--- EXERCISE BRIEF ---
How many lines of the entries below include the word "textwidth"? Answer with the number alone.

--- DATA FOR PROCESSING ---
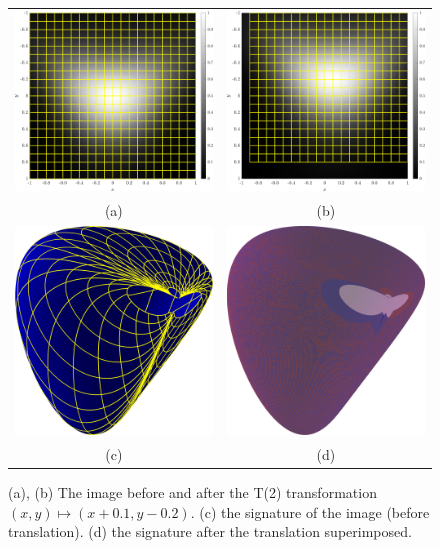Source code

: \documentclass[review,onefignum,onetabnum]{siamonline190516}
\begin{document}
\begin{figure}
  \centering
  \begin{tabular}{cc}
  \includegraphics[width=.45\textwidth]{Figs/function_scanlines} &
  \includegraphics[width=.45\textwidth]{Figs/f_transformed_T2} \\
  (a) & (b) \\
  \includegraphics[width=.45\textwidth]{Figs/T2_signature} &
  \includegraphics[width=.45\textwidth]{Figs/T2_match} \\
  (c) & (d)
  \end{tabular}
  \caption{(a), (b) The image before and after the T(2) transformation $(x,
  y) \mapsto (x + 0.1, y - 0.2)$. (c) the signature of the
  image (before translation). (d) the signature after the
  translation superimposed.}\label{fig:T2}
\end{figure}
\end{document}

--

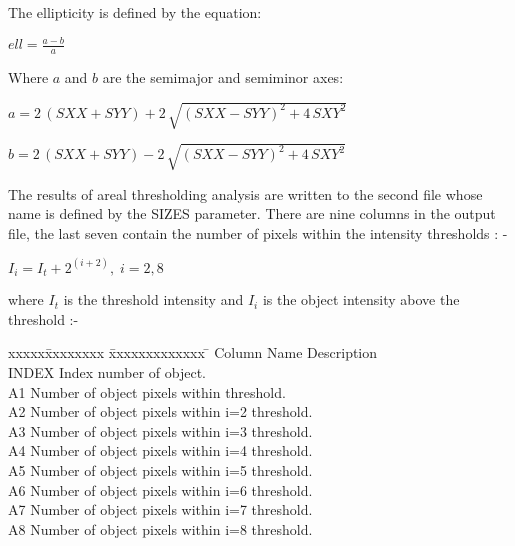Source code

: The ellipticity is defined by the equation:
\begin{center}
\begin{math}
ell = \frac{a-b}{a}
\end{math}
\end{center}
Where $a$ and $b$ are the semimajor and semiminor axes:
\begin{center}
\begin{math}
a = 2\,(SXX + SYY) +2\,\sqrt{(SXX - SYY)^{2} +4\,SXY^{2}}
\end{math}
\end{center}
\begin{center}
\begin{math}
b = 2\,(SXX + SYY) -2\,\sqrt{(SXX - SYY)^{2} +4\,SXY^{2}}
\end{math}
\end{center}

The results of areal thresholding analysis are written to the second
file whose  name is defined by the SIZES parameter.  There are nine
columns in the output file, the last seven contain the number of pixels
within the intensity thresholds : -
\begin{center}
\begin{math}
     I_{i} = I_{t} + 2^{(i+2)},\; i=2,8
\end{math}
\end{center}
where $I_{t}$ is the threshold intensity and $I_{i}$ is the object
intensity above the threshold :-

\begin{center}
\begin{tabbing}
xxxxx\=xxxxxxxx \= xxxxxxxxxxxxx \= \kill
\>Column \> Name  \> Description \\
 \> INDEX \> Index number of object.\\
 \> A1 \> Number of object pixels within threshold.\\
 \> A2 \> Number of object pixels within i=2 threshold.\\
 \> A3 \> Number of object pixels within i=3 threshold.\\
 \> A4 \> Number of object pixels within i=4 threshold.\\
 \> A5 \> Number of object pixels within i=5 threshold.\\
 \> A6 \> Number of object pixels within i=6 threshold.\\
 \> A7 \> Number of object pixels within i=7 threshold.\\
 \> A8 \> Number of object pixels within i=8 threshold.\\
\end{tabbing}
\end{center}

--- COMPLETED TASK ---
4